# IE 582 Statistical Learning for Data Mining
### Part 1: Project Data Preparation
**Date:** *13-01-2025*  
- **Name:** *Fatih Mehmet Yılmaz*
    - **School Number:** *2024702054*  
- **Name:** *Yusuf Sina Öztürk*
    - **School Number:** *2023702075*  

In this part, we ***prepared the data*** aligned with the results that resulted from the ***exploratory data analysis.***

### 0. Setup
- Need to import all libraries where it will be used in different parts of the project.
- Read provided dataset.

In [2]:
import numpy as np
import pandas as pd

import matplotlib.pyplot as plt
import math
import seaborn as sns

import json
from ydata_profiling import ProfileReport
from ydata_profiling.utils.cache import cache_file

  from pandas import MultiIndex, Int64Index


In [3]:
match_data = pd.read_csv('match_data.csv')
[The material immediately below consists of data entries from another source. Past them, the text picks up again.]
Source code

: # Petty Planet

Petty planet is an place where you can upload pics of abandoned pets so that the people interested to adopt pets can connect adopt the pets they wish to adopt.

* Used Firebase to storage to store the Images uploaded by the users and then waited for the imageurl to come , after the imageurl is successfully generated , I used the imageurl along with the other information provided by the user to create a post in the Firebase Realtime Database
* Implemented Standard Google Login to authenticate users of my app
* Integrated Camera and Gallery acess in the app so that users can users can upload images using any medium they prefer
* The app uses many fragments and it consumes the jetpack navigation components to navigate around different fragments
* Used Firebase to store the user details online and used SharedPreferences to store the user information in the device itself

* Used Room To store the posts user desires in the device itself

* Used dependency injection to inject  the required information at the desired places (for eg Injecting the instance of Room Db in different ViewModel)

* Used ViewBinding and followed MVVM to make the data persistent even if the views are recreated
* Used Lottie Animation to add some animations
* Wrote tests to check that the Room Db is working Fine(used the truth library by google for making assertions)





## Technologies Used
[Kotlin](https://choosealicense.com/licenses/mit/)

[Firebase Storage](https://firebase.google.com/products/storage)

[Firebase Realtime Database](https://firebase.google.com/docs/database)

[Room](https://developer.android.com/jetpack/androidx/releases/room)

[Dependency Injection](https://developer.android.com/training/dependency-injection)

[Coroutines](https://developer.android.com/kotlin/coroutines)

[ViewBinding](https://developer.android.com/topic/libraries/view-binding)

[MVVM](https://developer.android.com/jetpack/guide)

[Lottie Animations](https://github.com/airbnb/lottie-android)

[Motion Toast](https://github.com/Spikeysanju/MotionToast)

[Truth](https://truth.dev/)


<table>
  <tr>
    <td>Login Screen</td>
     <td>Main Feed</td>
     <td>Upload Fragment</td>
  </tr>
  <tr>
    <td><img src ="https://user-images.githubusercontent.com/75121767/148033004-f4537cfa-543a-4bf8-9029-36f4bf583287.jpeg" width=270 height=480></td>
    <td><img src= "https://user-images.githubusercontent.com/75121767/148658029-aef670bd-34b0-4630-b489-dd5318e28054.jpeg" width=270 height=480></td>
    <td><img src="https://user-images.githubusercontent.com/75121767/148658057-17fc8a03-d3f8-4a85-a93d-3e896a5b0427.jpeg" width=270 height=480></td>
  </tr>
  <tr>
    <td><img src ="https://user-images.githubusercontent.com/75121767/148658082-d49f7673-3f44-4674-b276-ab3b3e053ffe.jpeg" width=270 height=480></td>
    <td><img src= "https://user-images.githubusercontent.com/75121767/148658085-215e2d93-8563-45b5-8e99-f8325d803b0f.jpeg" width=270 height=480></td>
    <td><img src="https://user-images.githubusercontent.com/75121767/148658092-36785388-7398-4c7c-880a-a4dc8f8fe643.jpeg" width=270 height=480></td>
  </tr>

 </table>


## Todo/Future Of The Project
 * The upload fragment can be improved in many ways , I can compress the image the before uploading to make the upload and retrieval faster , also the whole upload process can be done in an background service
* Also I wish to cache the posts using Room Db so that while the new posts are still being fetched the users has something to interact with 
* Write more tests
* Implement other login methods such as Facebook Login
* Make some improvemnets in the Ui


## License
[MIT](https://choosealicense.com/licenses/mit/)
### 1. Preparation of Data
- First thing first, we deleted the rows that shouldn't be used in any anaylsis or training set. `suspended` and `stopped` columns in the set shows us which columns are not usable.
    - For this reason, we should get rid of 7.8k rows that has `suspended` and 4.1k rows that has `stopped` status.
    - After that, we got final of 56.1 rows

In [81]:
len(match_data[match_data["suspended"]])

7817

In [83]:
len(match_data[match_data["stopped"] == True])

4115

In [84]:
match_data = match_data[(match_data['stopped'] == False) & (match_data['suspended'] == False)]
match_data = match_data.drop(columns=['stopped', 'suspended'])
len(match_data)

56127

#### 1.1 Explatory Data Analysis

- In order to check what is the properties of my dataset, we have used compact `ydata_profiling` library to check each column of my set with respect to their statistical values.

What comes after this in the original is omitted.